**EXTRACTED DATA**
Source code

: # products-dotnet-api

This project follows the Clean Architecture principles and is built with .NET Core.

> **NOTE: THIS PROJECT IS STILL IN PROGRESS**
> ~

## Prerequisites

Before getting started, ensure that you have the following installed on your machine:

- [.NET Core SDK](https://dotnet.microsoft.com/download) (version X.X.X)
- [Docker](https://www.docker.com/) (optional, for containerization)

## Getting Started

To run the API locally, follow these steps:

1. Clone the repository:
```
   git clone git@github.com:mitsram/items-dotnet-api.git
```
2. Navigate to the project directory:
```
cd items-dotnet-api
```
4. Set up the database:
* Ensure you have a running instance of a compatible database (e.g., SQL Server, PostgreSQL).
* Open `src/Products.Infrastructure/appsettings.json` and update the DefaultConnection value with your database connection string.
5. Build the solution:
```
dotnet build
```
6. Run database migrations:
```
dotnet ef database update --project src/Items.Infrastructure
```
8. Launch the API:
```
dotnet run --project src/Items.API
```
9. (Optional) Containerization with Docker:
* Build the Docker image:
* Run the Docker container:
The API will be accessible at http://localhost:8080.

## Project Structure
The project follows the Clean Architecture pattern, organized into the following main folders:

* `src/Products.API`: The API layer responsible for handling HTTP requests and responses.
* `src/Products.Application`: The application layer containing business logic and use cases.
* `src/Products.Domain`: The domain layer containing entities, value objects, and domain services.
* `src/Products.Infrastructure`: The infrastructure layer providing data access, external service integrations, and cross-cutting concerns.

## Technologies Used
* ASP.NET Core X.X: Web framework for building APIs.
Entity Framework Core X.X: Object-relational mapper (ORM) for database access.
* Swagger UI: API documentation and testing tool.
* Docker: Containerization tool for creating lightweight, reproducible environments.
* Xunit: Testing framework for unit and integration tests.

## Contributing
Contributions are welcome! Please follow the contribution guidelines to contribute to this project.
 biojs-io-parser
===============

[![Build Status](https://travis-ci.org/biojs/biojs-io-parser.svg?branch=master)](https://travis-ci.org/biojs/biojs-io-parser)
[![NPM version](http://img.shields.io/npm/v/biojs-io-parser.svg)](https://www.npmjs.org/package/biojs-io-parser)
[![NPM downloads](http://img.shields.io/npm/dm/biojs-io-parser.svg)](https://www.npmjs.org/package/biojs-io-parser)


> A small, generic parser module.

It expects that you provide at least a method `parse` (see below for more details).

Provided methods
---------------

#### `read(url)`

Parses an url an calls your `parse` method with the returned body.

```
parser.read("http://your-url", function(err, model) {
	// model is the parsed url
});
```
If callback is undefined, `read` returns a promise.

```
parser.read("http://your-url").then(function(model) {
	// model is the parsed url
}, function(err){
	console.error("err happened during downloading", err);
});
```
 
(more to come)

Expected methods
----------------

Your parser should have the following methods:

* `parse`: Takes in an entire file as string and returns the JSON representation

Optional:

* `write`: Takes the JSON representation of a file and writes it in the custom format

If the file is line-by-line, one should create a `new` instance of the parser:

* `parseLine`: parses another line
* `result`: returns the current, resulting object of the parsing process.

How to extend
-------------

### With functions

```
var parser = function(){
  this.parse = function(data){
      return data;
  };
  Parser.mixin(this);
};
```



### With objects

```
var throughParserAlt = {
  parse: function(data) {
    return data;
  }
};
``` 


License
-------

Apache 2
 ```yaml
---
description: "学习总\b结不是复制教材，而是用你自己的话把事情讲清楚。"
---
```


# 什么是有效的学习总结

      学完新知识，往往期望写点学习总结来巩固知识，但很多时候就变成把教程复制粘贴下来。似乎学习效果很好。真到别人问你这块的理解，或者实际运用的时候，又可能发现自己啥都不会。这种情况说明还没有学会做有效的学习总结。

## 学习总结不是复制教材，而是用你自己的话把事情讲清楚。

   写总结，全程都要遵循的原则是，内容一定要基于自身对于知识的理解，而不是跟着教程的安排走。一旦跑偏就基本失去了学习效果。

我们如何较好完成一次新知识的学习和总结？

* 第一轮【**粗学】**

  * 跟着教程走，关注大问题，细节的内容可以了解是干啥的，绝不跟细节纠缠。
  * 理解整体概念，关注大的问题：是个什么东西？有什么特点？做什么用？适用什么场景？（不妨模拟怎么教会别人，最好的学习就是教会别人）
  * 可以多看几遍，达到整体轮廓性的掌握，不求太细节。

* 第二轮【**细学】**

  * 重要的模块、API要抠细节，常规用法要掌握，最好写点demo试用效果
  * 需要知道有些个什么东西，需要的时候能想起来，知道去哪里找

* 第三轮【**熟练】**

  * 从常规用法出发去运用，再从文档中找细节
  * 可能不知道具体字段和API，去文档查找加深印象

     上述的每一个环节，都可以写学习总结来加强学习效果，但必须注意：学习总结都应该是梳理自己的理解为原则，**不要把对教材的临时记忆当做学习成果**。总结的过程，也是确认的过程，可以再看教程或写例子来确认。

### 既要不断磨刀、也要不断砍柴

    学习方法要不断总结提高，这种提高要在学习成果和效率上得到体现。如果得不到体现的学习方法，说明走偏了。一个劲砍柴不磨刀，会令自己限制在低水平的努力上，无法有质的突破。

**HOW TO COMPLETE THIS TASK**
What number of lines in the records hold "should"? Reply with that number alone.

**TASK SOLUTION**
2